Another reason you might decline to review could be you’ve done your fair share for the year — many authors employ a 1:1 policy, where you will review one paper for every one that you send to review. Sometimes that fair share quota is filled as reviews are requested; later editors must simply get in line. At other times it is more selective — you review from journals you publish in, with editors you know and have worked with in the past. If an editor sends your paper on to review, you are more likely to do a review for them in the future.

If you worry if and how your reviews will actually positively contribute to the scientific enterprise, you are probably not alone. In what scenarios will your opinion as a reviewer be useful, and in what scenarios will it distort and delay publication of results useful for society?

Statistics help to show how this distortion could happen. Suppose you receive, for review, a paper with 100 authors. If a two-thirds majority of scientists would agree that a paper should be published, three reviewers selected at random would disagree with and reject that field consensus over 25% of the time, and the paper would not get published. Four reviewers would fail to accept the paper more than 40% of the time. If 100 experts in their field wrote a paper is it really fair that three reviewers, chosen at random, stand with such strong odds in the way of publication?

Table 1. Probability of binary outcome of accept or reject on a paper from a population of scientists in which a two third majority think the paper should be published.

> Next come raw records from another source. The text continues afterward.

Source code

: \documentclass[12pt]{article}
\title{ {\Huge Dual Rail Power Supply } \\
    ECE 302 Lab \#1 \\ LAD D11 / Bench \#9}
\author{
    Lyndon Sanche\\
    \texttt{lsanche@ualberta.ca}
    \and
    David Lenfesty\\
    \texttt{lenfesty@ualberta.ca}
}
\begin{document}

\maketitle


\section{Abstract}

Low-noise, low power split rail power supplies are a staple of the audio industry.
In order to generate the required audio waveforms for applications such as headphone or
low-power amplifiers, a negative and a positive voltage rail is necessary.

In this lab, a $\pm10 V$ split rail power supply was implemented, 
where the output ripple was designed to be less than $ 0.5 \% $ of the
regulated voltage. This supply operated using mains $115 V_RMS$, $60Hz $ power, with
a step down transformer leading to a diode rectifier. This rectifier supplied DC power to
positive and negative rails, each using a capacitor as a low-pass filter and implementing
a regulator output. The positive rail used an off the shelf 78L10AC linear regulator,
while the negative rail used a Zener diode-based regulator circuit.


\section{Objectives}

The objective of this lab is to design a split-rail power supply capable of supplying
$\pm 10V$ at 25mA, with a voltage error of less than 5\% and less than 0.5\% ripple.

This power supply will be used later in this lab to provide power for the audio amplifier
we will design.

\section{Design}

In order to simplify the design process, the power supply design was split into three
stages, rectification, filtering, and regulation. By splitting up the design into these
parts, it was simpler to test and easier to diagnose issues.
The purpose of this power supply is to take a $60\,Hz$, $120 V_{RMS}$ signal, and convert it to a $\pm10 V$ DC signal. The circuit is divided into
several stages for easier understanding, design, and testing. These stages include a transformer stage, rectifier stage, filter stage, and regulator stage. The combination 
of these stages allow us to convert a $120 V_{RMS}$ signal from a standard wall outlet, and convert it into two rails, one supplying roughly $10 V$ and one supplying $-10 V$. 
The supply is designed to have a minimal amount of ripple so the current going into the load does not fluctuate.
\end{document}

In a world where data generation and science communication upholds ideals of objectivity, basic statistics say it makes no sense to waste time reviewing large multi-authored papers who already have so many experts on them. Probability says that neither the paper nor science would benefit from the lopsided power ratio imparted on you by the editors over any one of the co-authors.

Is it so? The logic outlined above puts on demands research groups. Co-author teams need to be randomly sampled. They need to evaluate their own blind spots, biases and, more broadly their equity, diversity and inclusion processes. In papers like the large multi-authored paper above, we can all see how these demand are not met. But, why not request author teams to submit statements on the representativenesss and diversity of the collaborators and how the research process was undertaken in a way to overcome biases that exist?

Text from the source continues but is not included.